Having made arrangements for this, she now looked forward to saying a formal goodnight. She knew he would kiss her and she was curious to know what it would be like. The teasing sensation of his lips on hers was as arousing as she had hoped, awakening a warm rush that started in her stomach and moved quickly downwards. As the tip of his tongue brushed the inside of her lips, she found herself wondering how it would feel if he were pressing it into the wet warmth between her legs.
The next day on the beach was a pleasant mix of bookish conversation and sexual tension.
When they swam together, he pulled her to him, brushing his hands over her breasts before folding his arms around her waist. As they floated, kissing, in the water, she locked her legs around his waist and felt the delicious pressure of his erection against her. Moving gently against him as they kissed, she became aware of a building urgency. Suddenly uncomfortable, she broke the embrace and swam for shore.
That afternoon she had wanted Karl intensely. Later, she wasn’t so sure. Over the last few weeks she had even thought of cancelling her plans for a Lisbon holiday, or telling Karl that she had done so. Then she need never see him again. But how many times, in the two years since she had asked Gary to leave, had she met a man who professed to feel real emotion for her?
Caroline glared at her own reflection in the small, darkened window. Why couldn’t she have predicted that she might be feeling ambivalent once the immediate excitement of the first meeting had faded?

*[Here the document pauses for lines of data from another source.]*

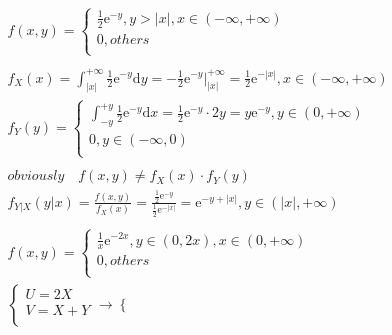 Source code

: \documentclass{article}
\begin{document}
\begin{align*}
    f(x,y) = \left\{ 
    \begin{array}{rl} 
        \frac{1}{2}\mathrm{e}^{-y}, y> |x| , x \in (-\infty,+\infty)\\
        0, others \\ 
    \end{array} \right.  \\ \\
    f_{X}(x) = \int_{|x|}^{+\infty} \frac{1}{2}\mathrm{e}^{-y}\mathrm{d}y = -\frac{1}{2}\mathrm{e}^{-y} |_{|x|}^{+\infty} = \frac{1}{2}\mathrm{e}^{-|x|}, x \in (-\infty,+\infty)  \\
    f_{Y}(y) = \left\{ 
    \begin{array}{rl} 
        \int_{-y}^{+y} \frac{1}{2}\mathrm{e}^{-y}\mathrm{d}x = \frac{1}{2}\mathrm{e}^{-y} \cdot 2y = y\mathrm{e}^{-y}, y \in (0,+\infty) \\
        0, y \in (-\infty,0) \\
    \end{array} \right. \ \\ 
    \\
    obviously \quad f(x,y) \neq f_{X}(x) \cdot f_{Y}(y) \\
    f_{Y|X}(y|x) = \frac{f(x,y)}{f_{X}(x)} = \frac{\frac{1}{2}\mathrm{e}^{-y}}{\frac{1}{2}\mathrm{e}^{-|x|}} = \mathrm{e}^{-y+|x|}, y \in (|x|,+\infty)\\
    \\
    f(x,y) = \left\{ 
    \begin{array}{rl} 
        \frac{1}{x}\mathrm{e}^{-2x}, y \in (0,2x), x \in (0,+\infty)\\
        0, others \\ 
    \end{array} \right.  \\
    \left\{
        \begin{array}{rl} 
        U = 2X\\
        V = X+Y \\ 
        \end{array}\right. \rightarrow \left\{
            \begin{array}{rl} 

\end{array}
\end{align*}
\end{document}
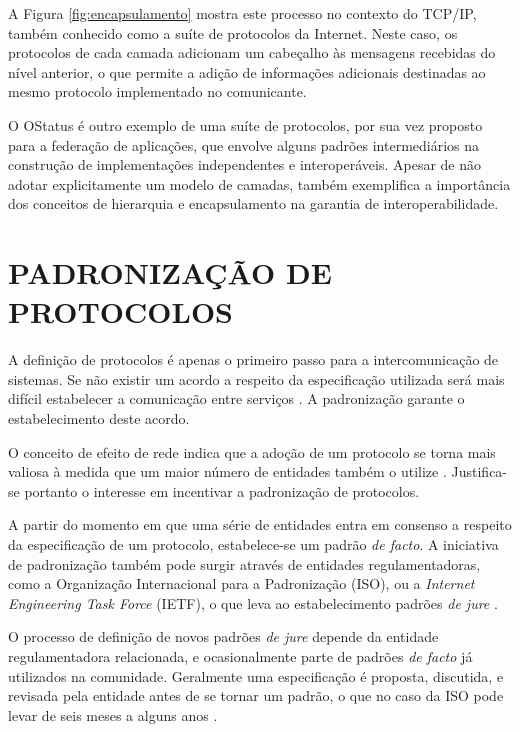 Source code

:A Figura \ref{fig:encapsulamento} mostra este processo no contexto do TCP/IP, também
conhecido como a suíte de protocolos da Internet. Neste caso, os protocolos de cada
camada adicionam um cabeçalho às mensagens recebidas do nível anterior, o que
permite a adição de informações adicionais destinadas ao mesmo protocolo
implementado no comunicante.

O OStatus é outro exemplo de uma suíte de protocolos, por sua vez proposto para a
federação de aplicações, que envolve alguns padrões intermediários na construção de
implementações independentes e interoperáveis. Apesar de não adotar explicitamente
um modelo de camadas, também exemplifica a importância dos conceitos de hierarquia e
encapsulamento na garantia de interoperabilidade.



\section{PADRONIZAÇÃO DE PROTOCOLOS}

A definição de protocolos é apenas o primeiro passo para a intercomunicação de
sistemas. Se não existir um acordo a respeito da especificação utilizada será mais
difícil estabelecer a comunicação entre serviços \cite{kurose2012}. A padronização
garante o estabelecimento deste acordo.

\begin{sloppypar}
O conceito de efeito de rede indica que a adoção de um protocolo se torna mais
valiosa à medida que um maior número de entidades também o utilize
\cite{liebowitz1998}. Justifica-se portanto o interesse em incentivar a padronização
de protocolos.
\end{sloppypar}

A partir do momento em que uma série de entidades entra em consenso a respeito da
especificação de um protocolo, estabelece-se um padrão \textit{de facto}. A
iniciativa de padronização também pode surgir através de entidades regulamentadoras,
como a Organização Internacional para a Padronização (ISO), ou a \textit{Internet
Engineering Task Force} (IETF), o que leva ao estabelecimento padrões \textit{de
jure} \cite{tanenbaum2010}.

O processo de definição de novos padrões \textit{de jure} depende da entidade
regulamentadora relacionada, e ocasionalmente parte de padrões \textit{de facto} já
utilizados na comunidade. Geralmente uma especificação é proposta, discutida, e
revisada pela entidade antes de se tornar um padrão, o que no caso da ISO pode levar
de seis meses a alguns anos \cite{tanenbaum2010}.

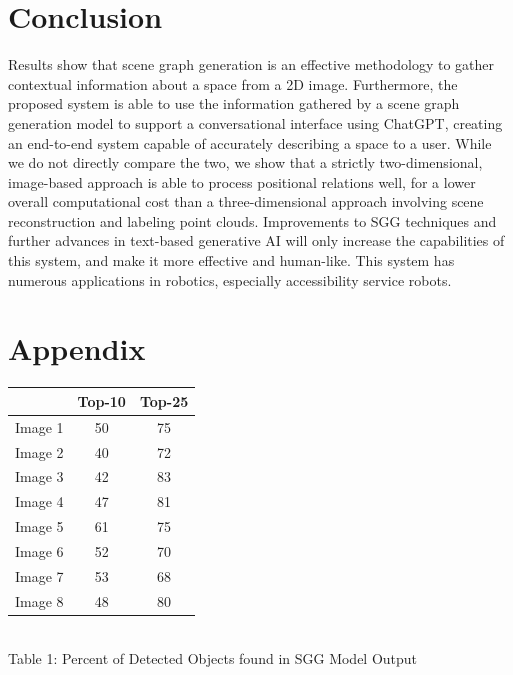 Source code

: \documentclass[letterpaper, 10 pt, conference]{ieeeconf}  %
\begin{document}
\section{Conclusion}
    Results show that scene graph generation is an effective methodology to gather contextual information about a space from a 2D image. Furthermore, the proposed system is able to use the information gathered by a scene graph generation model to support a conversational interface using ChatGPT, creating an end-to-end system capable of accurately describing a space to a user. While we do not directly compare the two, we show that a strictly two-dimensional, image-based approach is able to process positional relations well, for a lower overall computational cost than a three-dimensional approach involving scene reconstruction and labeling point clouds. Improvements to SGG techniques and further advances in text-based generative AI will only increase the capabilities of this system, and make it more effective and human-like. This system has numerous applications in robotics, especially accessibility service robots.

\section{Appendix}
\vspace*{3mm}
\centering
    \begin{tabular}{|c|c|c|}
        \hline
         & Top-10 & Top-25 \\
        \hline
        Image 1 & 50 & 75\\
        Image 2 & 40 & 72\\
        Image 3 & 42 & 83\\
        Image 4 & 47 & 81\\
        Image 5 & 61 & 75\\
        Image 6 & 52 & 70\\
        Image 7 & 53 & 68\\
        Image 8 & 48 & 80\\
        \hline

    \end{tabular}
    \\
    \vspace*{3mm}
    {Table 1: Percent of Detected Objects found in SGG Model Output}
    



\end{document}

For God’s sake, she was old enough to know better than to commit herself to an arrangement that she might later regret. More to the point, she was old enough to have grown out of this sort of dilemma altogether.
At 32, when she should have been settling down, getting married and thinking about motherhood, she had a rented flat, a couple of (very) part-time lovers and a job on the sort of magazine she wouldn’t have looked at if she wasn’t working for it. At 27, she’d had a flat of her own, a long-term boyfriend who wanted to marry her and a permanent job on a quality Sydney paper. Had she been growing up or down in the intervening five years? Even her little sister Jennifer, a child of 23, was married and had announced her pregnancy on the eve of Caroline’s departure for London.
There had been plenty of excitement in the 18 months since she had arrived in London, and her exploits on Greek Island ferries, Egyptian trains and Italian beaches had provided rich material for letters home.
But the contrast between her own nomadic existence and the domestic stability of her friends back home in Australia had started to bother her. The enthusiastic reaction she elicited from men 10 years her junior had once been a delight to her. Now she found it irritating.
After Mykonos she had spent a night in Athens. She had just sat down at an outdoor cafe in Syntagma Square, when a youth of about 20 strolled over to her table and smiled down at her, as if expecting an invitation to sit down. Caroline felt a surge of annoyance.